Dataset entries
============================================================
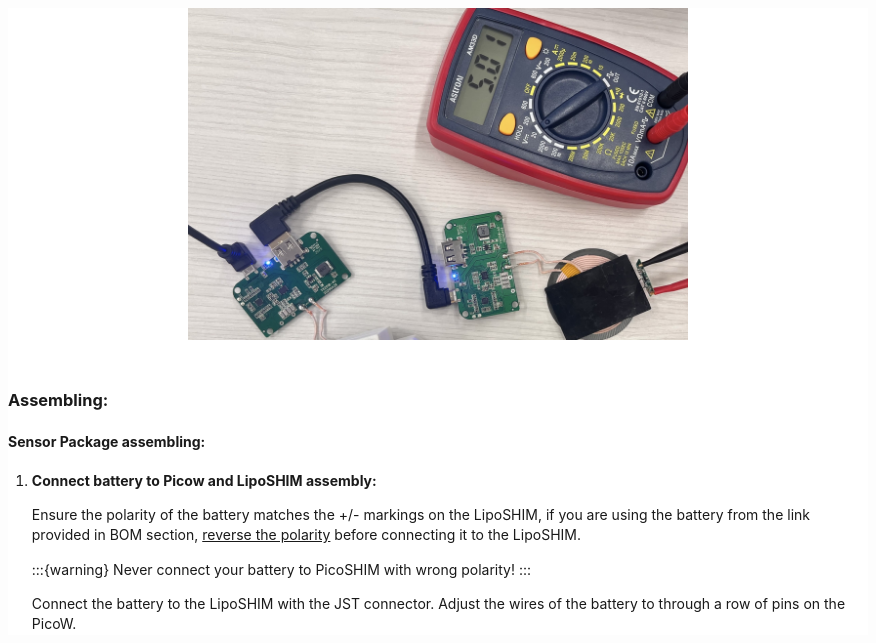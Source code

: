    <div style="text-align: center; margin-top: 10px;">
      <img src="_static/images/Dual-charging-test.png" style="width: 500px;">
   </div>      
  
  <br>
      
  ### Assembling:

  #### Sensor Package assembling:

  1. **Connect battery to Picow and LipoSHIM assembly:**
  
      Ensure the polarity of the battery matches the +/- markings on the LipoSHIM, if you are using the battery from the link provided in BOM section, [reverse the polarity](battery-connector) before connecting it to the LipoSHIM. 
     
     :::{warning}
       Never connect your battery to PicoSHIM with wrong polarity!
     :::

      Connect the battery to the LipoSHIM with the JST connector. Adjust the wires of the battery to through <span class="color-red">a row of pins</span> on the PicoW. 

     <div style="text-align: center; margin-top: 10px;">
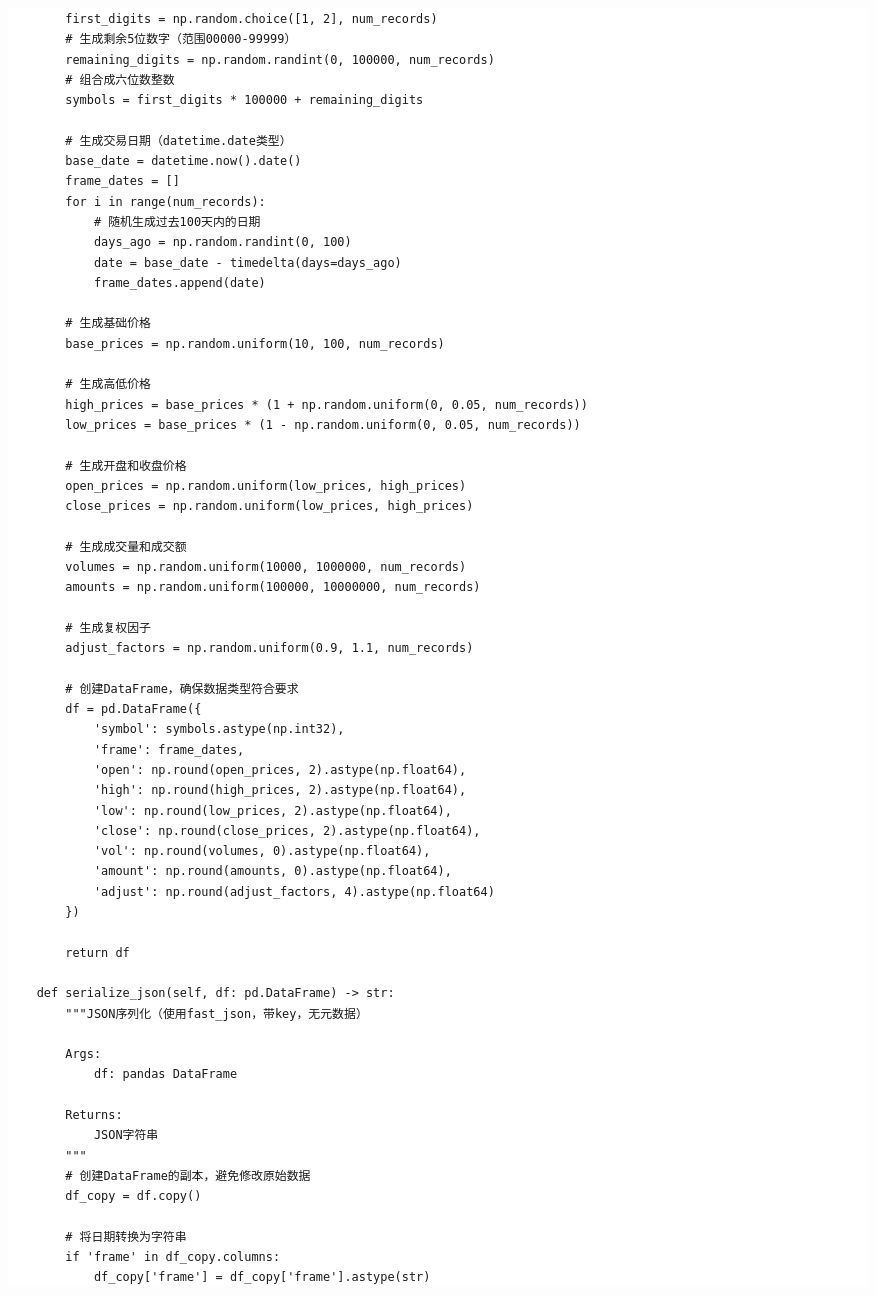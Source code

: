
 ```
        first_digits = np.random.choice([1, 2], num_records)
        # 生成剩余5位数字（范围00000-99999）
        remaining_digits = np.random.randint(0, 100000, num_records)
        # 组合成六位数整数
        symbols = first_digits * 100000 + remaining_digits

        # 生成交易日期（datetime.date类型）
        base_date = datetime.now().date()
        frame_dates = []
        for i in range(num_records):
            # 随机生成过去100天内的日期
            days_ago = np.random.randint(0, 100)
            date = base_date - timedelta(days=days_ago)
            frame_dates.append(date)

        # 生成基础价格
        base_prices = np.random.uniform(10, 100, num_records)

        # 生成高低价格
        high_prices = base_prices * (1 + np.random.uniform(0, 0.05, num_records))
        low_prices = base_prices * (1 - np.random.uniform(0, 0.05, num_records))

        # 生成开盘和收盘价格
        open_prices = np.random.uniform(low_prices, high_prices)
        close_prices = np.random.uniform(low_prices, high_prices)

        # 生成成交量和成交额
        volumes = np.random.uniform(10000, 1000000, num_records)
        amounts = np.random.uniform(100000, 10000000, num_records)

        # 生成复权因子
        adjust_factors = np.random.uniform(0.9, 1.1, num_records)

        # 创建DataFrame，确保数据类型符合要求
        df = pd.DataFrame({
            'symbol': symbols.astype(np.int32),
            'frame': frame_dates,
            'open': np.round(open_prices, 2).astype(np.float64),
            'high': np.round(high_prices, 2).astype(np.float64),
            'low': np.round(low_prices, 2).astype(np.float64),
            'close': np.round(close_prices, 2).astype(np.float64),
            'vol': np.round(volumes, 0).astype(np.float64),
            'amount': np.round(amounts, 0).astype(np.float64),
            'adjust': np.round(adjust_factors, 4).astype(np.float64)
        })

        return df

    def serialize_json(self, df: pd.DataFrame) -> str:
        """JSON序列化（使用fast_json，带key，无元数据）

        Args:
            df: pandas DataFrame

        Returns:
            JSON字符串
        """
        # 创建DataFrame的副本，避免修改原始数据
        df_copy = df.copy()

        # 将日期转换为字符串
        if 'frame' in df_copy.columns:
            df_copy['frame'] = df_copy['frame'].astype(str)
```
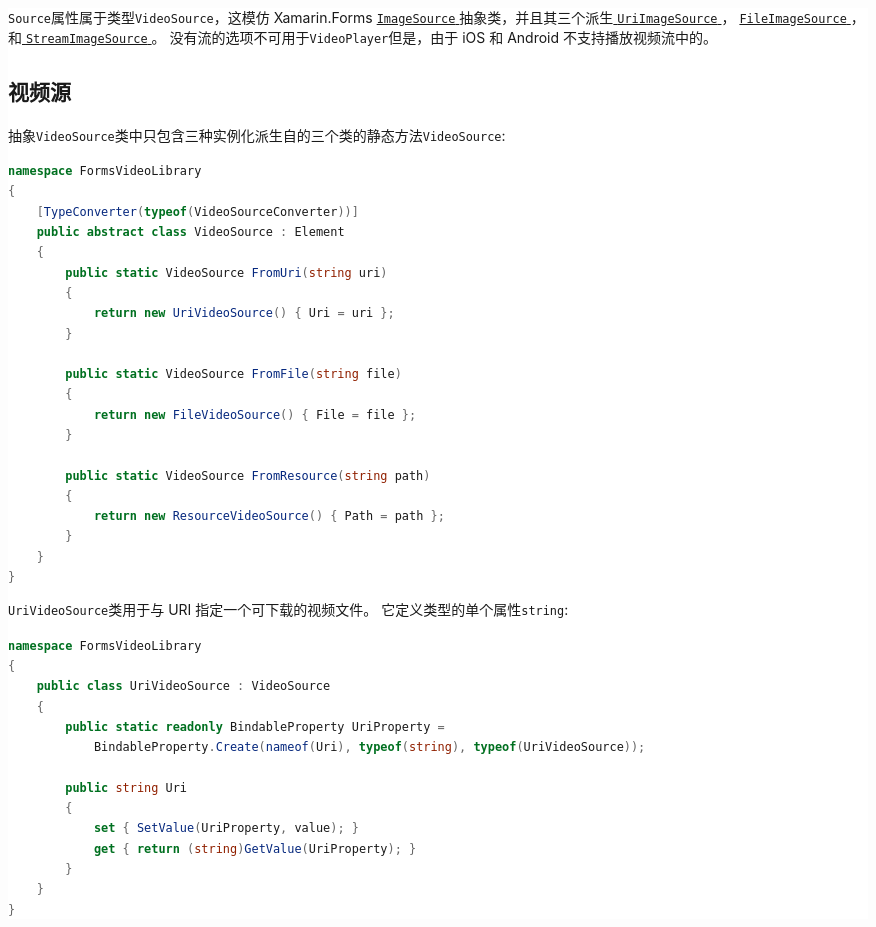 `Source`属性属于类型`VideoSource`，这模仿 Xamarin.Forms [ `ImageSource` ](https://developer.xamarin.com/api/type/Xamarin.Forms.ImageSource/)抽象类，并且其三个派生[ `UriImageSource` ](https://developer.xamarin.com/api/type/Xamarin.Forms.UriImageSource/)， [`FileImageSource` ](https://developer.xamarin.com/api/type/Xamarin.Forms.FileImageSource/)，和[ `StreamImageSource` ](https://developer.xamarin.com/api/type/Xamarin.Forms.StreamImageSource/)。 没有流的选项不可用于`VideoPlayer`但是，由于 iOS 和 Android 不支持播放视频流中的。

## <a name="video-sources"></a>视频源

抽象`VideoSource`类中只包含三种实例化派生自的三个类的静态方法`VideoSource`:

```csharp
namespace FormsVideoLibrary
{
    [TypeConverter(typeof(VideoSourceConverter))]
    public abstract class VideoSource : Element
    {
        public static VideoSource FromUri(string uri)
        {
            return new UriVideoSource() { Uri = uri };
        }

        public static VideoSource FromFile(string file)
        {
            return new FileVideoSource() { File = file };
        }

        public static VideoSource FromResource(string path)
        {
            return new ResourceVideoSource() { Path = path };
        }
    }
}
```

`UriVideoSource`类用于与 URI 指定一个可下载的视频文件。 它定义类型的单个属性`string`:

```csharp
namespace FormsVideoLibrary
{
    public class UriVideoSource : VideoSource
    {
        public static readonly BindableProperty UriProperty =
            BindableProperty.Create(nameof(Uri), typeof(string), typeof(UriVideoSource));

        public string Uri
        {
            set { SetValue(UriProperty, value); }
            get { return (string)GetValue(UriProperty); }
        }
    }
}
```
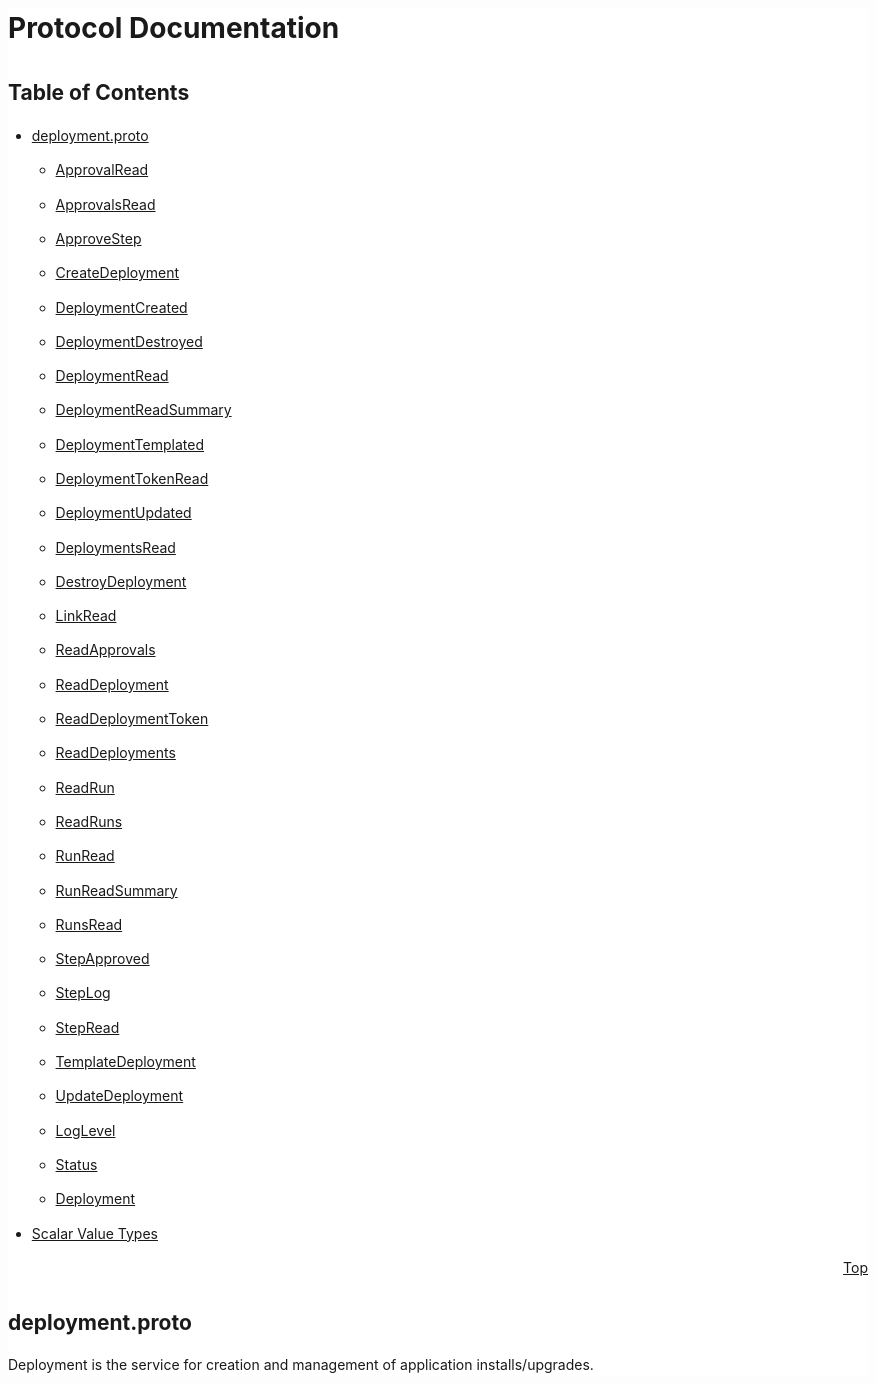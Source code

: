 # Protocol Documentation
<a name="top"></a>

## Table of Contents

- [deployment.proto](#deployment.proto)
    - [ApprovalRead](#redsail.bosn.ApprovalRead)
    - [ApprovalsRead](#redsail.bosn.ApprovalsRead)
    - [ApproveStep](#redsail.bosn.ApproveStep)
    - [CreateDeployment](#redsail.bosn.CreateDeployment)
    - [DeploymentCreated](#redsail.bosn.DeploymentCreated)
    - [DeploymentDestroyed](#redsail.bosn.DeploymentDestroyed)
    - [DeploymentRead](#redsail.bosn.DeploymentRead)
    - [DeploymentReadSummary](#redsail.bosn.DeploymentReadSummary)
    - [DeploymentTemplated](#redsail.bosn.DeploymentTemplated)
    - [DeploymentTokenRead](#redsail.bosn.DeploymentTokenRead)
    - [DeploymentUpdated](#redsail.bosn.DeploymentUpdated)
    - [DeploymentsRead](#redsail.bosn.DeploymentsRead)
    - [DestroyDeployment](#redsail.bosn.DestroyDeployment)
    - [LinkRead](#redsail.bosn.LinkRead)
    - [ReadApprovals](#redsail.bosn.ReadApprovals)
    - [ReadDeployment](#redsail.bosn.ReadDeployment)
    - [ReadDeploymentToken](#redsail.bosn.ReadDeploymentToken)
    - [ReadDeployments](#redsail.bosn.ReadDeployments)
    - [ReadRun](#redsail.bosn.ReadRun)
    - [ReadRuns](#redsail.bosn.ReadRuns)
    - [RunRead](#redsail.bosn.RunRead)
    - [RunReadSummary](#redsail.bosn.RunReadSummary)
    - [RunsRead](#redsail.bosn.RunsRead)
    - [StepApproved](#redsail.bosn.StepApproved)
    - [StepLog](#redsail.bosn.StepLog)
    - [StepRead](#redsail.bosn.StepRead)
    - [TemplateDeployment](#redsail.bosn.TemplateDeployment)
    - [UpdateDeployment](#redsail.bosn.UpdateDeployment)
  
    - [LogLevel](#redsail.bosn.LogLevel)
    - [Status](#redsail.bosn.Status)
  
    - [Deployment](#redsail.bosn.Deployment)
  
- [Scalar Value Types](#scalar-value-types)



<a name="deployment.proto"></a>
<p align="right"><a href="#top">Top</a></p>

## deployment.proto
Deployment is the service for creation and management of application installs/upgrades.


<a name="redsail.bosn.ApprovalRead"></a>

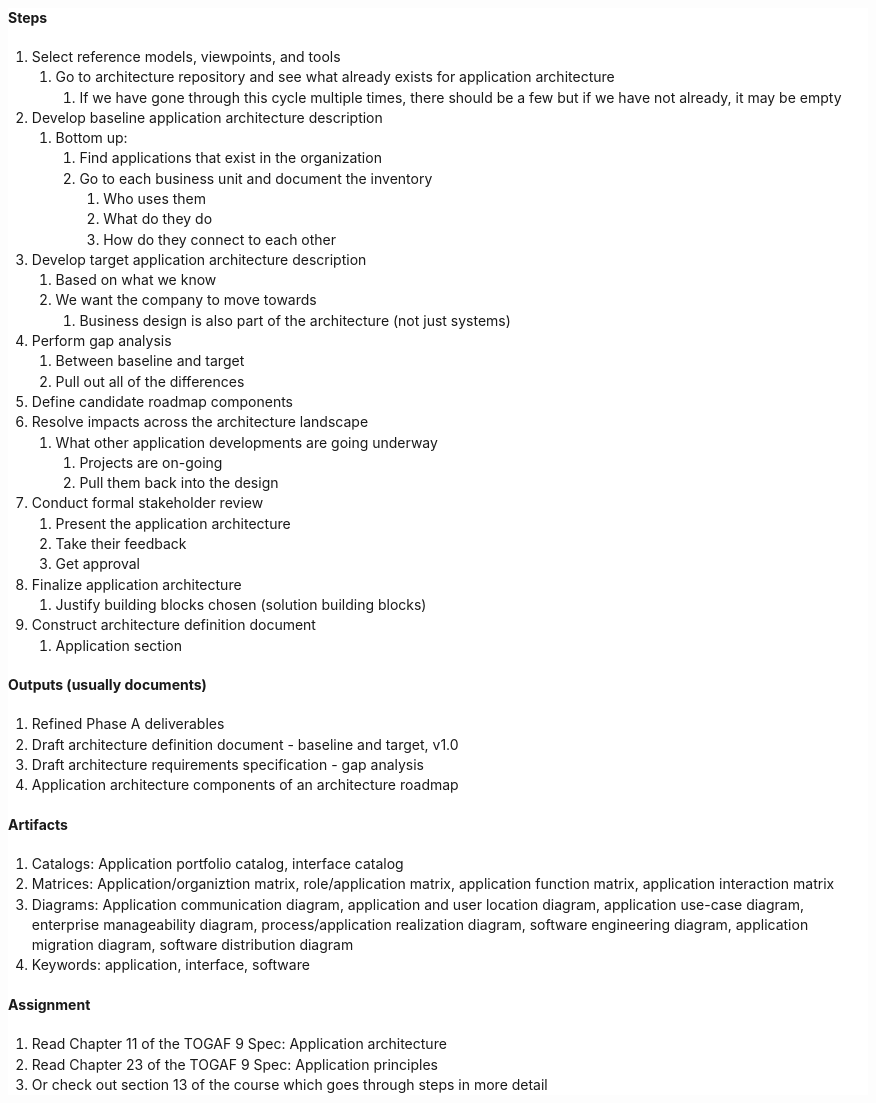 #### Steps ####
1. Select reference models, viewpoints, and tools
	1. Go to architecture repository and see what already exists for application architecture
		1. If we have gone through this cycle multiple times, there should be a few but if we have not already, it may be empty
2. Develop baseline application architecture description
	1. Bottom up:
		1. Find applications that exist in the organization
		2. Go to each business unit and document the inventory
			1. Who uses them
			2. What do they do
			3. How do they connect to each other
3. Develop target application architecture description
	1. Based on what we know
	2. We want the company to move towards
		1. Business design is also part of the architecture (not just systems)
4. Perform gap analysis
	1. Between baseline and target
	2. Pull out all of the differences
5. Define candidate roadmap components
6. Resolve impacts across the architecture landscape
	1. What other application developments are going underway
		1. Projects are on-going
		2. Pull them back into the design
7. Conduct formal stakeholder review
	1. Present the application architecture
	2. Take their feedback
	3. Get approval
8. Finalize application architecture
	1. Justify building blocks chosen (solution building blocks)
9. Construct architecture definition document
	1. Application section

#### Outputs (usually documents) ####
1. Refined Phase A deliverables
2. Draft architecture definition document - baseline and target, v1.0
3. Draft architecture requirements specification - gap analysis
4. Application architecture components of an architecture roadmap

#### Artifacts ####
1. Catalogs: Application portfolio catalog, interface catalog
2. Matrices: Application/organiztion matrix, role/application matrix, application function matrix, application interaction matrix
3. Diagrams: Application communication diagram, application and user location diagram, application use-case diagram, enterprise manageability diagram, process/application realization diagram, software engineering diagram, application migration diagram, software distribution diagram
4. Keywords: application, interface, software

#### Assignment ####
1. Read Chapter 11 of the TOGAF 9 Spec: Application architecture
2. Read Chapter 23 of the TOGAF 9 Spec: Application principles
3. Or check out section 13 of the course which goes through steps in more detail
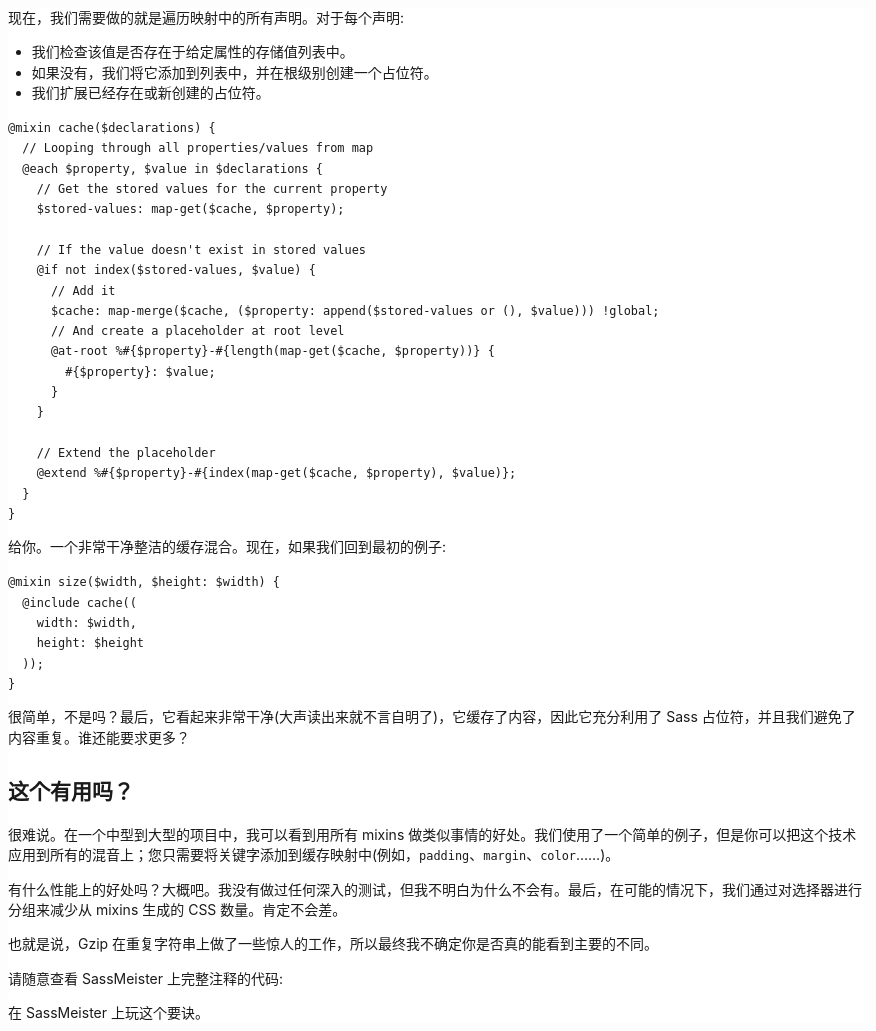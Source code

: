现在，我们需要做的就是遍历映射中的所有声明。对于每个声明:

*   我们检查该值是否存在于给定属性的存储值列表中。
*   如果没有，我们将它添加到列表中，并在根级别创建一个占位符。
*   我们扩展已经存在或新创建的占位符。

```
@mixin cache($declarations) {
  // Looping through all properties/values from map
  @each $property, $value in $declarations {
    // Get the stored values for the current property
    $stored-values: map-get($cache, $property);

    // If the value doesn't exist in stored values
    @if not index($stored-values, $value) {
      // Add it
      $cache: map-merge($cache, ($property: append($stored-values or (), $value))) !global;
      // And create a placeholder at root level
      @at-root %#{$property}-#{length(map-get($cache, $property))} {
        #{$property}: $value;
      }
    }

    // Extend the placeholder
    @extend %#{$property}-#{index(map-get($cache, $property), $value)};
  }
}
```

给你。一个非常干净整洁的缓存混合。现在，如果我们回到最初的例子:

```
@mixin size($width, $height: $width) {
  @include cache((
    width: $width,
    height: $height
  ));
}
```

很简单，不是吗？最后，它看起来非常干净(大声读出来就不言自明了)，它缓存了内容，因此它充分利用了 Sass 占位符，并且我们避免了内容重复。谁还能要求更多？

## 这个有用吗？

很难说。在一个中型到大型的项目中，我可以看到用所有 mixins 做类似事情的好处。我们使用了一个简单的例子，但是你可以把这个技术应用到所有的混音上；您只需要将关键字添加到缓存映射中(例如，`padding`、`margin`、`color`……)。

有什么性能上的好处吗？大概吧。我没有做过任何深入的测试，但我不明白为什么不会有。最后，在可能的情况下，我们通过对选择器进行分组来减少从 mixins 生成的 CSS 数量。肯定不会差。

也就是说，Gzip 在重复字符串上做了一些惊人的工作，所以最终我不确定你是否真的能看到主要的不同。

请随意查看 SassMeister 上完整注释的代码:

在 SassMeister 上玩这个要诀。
============================================================
_Problem description:_
Collect every line with the string "declarations" from the records, and copy each.

_Response for this exercise:_
@mixin cache($declarations) {
  @each $property, $value in $declarations {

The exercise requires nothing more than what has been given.